ADET DÜZENİ NASIL OLMALI
?Adet düzensizlikleri, adet sancısı, geçirilebilecek karın içi veya vajinal iltihaplar gibi durumlar gelecekteki doğurganlık azalmasının belirtisi olabileceğinden bunların atlanmaması gerektiğine işaret eden Op. Dr. Kolankaya, kadınların adetlerinin 21-35 gün arasında olmasının normal olduğunu, eğer bu süre dengesiz şekilde gidiyorsa mutlaka kontrol ettirilmesi gerektiğini söylüyor. Adet kanamalarında dikkat edilmesi gereken bir başka noktanın ise kanama miktarı olduğunu hatırlatan Kolankaya sözlerine şöyle devam ediyor:“Kanama miktarı kadınlarda genellikle şöyledir; birinci gün başlar ikinci ve üçüncü gün çok yoğunlaşır, dördüncü ve beşinci gün hafifleyerek kesilir. Ancak, eğer kanama bir gün sürüyorsa bu durum hormon eksikliğini, yumurtlama kapasitesinin düştüğünü gösterebildiği için bir hekime başvurmakta fayda var. Eğer, kanama 10 gün boyunca yoğun bir şekilde devam ediyorsa, bu rahim içi dokuda bir takım değişikliklerin göstergesi olabildiği gibi, rahim kanseri riski de oluşturabildiği için mutlaka hekime başvurmak gerekir. Kanama eğer lekelenmeler şeklinde veya ilişki sonrasında ortaya çıkıyorsa hormon bozukluğu olup olmadığını araştırmak gerekir.” Bunların dışında karın ağrıları ve karın ağrılı enfeksiyonlarda da önemli ve kalıcı bir hasar oluşmadan hekime başvurmak gerektiğini belirten Op. Dr. Kolankaya, dikkat edilmesi gereken diğer noktalara ilişkin şunları söylüyor:“Tüberküloz, tüpleri ve rahim içi kanallarını da tutabildiği için, tüberküloz geçirmiş kadınların çocuk istedikleri zaman kontrolden geçmeleri gerekir. Başka hastalıklara bağlı olarak da tüpler tıkanabilir. Geçirilmiş ağır karın içi enfeksiyonlar sonrasında ya da klamidya adı veriler cinsel hastalık, vajinal akıntıda veya eşte tespit edildiği zaman mutlaka dikkatli olmak lazım.”
MİYOMLARIN YERİ ÖNEMLİ Ayrıca bazı kadın hastalıkları da doğurganlığı etkileyebiliyor ki, bunların başında miyomlar geliyor.
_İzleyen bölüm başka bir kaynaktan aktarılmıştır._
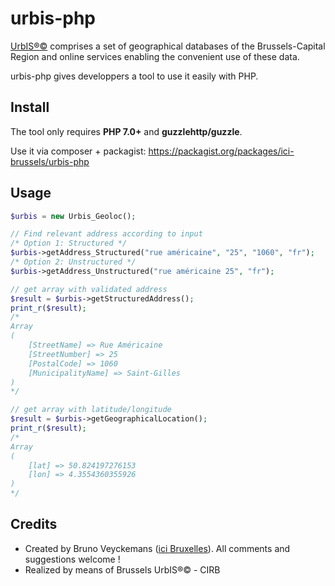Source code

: # urbis-php
[UrbIS®©](http://bric.brussels/en/our-solutions/urbis-solutions) comprises a set of geographical databases of the Brussels-Capital Region and online services enabling the convenient use of these data.

urbis-php gives developpers a tool to use it easily with PHP.


## Install

The tool only requires **PHP 7.0+** and **guzzlehttp/guzzle**.

Use it via composer + packagist: https://packagist.org/packages/ici-brussels/urbis-php

## Usage

```php
$urbis = new Urbis_Geoloc();

// Find relevant address according to input
/* Option 1: Structured */
$urbis->getAddress_Structured("rue américaine", "25", "1060", "fr");
/* Option 2: Unstructured */
$urbis->getAddress_Unstructured("rue américaine 25", "fr");

// get array with validated address
$result = $urbis->getStructuredAddress();
print_r($result);
/*
Array
(
    [StreetName] => Rue Américaine
    [StreetNumber] => 25
    [PostalCode] => 1060
    [MunicipalityName] => Saint-Gilles
)
*/

// get array with latitude/longitude
$result = $urbis->getGeographicalLocation();
print_r($result);
/*
Array
(
    [lat] => 50.824197276153
    [lon] => 4.3554360355926
)
*/
```

## Credits ##
- Created by Bruno Veyckemans ([ici Bruxelles](https://ici.brussels/)). All comments and suggestions welcome !
- Realized by means of Brussels UrbIS®© - CIRB
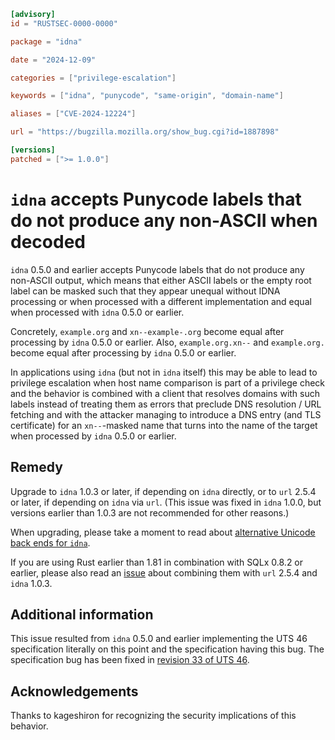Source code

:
 ```toml
[advisory]
id = "RUSTSEC-0000-0000"

package = "idna"

date = "2024-12-09"

categories = ["privilege-escalation"]

keywords = ["idna", "punycode", "same-origin", "domain-name"]

aliases = ["CVE-2024-12224"]

url = "https://bugzilla.mozilla.org/show_bug.cgi?id=1887898"

[versions]
patched = [">= 1.0.0"]
```

# `idna` accepts Punycode labels that do not produce any non-ASCII when decoded

`idna` 0.5.0 and earlier accepts Punycode labels that do not produce any non-ASCII output, which means that either ASCII labels or the empty root label can be masked such that they appear unequal without IDNA processing or when processed with a different implementation and equal when processed with `idna` 0.5.0 or earlier.

Concretely, `example.org` and `xn--example-.org` become equal after processing by `idna` 0.5.0 or earlier. Also, `example.org.xn--` and `example.org.` become equal after processing by `idna` 0.5.0 or earlier.

In applications using `idna` (but not in `idna` itself) this may be able to lead to privilege escalation when host name comparison is part of a privilege check and the behavior is combined with a client that resolves domains with such labels instead of treating them as errors that preclude DNS resolution / URL fetching and with the attacker managing to introduce a DNS entry (and TLS certificate) for an `xn--`-masked name that turns into the name of the target when processed by `idna` 0.5.0 or earlier.

## Remedy

Upgrade to `idna` 1.0.3 or later, if depending on `idna` directly, or to `url` 2.5.4 or later, if depending on `idna` via `url`. (This issue was fixed in `idna` 1.0.0, but versions earlier than 1.0.3 are not recommended for other reasons.)

When upgrading, please take a moment to read about [alternative Unicode back ends for `idna`](https://docs.rs/crate/idna_adapter/latest).

If you are using Rust earlier than 1.81 in combination with SQLx 0.8.2 or earlier, please also read an [issue](https://github.com/servo/rust-url/issues/992) about combining them with `url` 2.5.4 and `idna` 1.0.3.

## Additional information

This issue resulted from `idna` 0.5.0 and earlier implementing the UTS 46 specification literally on this point and the specification having this bug. The specification bug has been fixed in [revision 33 of UTS 46](https://www.unicode.org/reports/tr46/tr46-33.html#Modifications).

## Acknowledgements

Thanks to kageshiron for recognizing the security implications of this behavior.
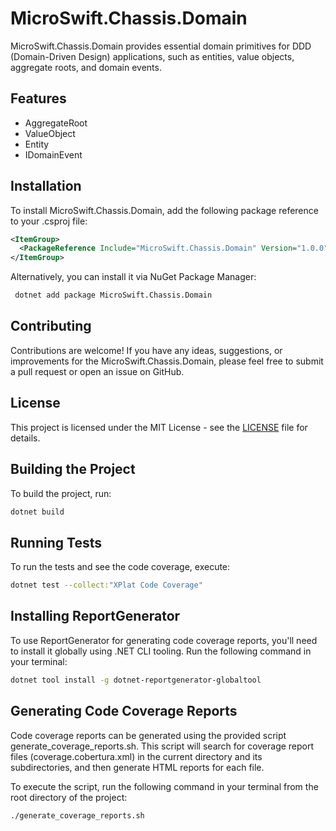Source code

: # MicroSwift.Chassis.Domain

MicroSwift.Chassis.Domain provides essential domain primitives for DDD (Domain-Driven Design) applications, such as entities, value objects, aggregate roots, and domain events.

## Features

- AggregateRoot
- ValueObject
- Entity
- IDomainEvent

## Installation

To install MicroSwift.Chassis.Domain, add the following package reference to your .csproj file:

```xml
<ItemGroup>
  <PackageReference Include="MicroSwift.Chassis.Domain" Version="1.0.0" />
</ItemGroup>
```

Alternatively, you can install it via NuGet Package Manager:

```bash
 dotnet add package MicroSwift.Chassis.Domain
```

## Contributing

Contributions are welcome! If you have any ideas, suggestions, or improvements for the MicroSwift.Chassis.Domain, please feel free to submit a pull request or open an issue on GitHub.

## License

This project is licensed under the MIT License - see the [LICENSE](LICENSE) file for details.

## Building the Project

To build the project, run:

```bash
dotnet build
```

## Running Tests

To run the tests and see the code coverage, execute:

```bash
dotnet test --collect:"XPlat Code Coverage"
```

## Installing ReportGenerator

To use ReportGenerator for generating code coverage reports, you'll need to install it globally using .NET CLI tooling. Run the following command in your terminal:

```bash
dotnet tool install -g dotnet-reportgenerator-globaltool
```

## Generating Code Coverage Reports

Code coverage reports can be generated using the provided script generate_coverage_reports.sh. This script will search for coverage report files (coverage.cobertura.xml) in the current directory and its subdirectories, and then generate HTML reports for each file.

To execute the script, run the following command in your terminal from the root directory of the project:

```bash
./generate_coverage_reports.sh
```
Özellikle 35 yaş üzerinde kadınların yüzde 10 ila 15’inde görülen miyomlar, yerine göre etki edebiliyor. Anadolu Sağlık Merkezi Kadın Sağlığı Bölüm Başkanı Prof. Dr. Aydın Arıcı’nın verdiği bilgiye göre, aşağıdaki bir miyom rahim ağzını kapatabildiği için spermin yukarı çıkmasını engelleyebiliyor. Kenarlarda olursa tüpleri tıkayabiliyor. Rahim içinde olan miyomlar da spiral gibi hamileliğin oluşmasını engelleyebiliyor.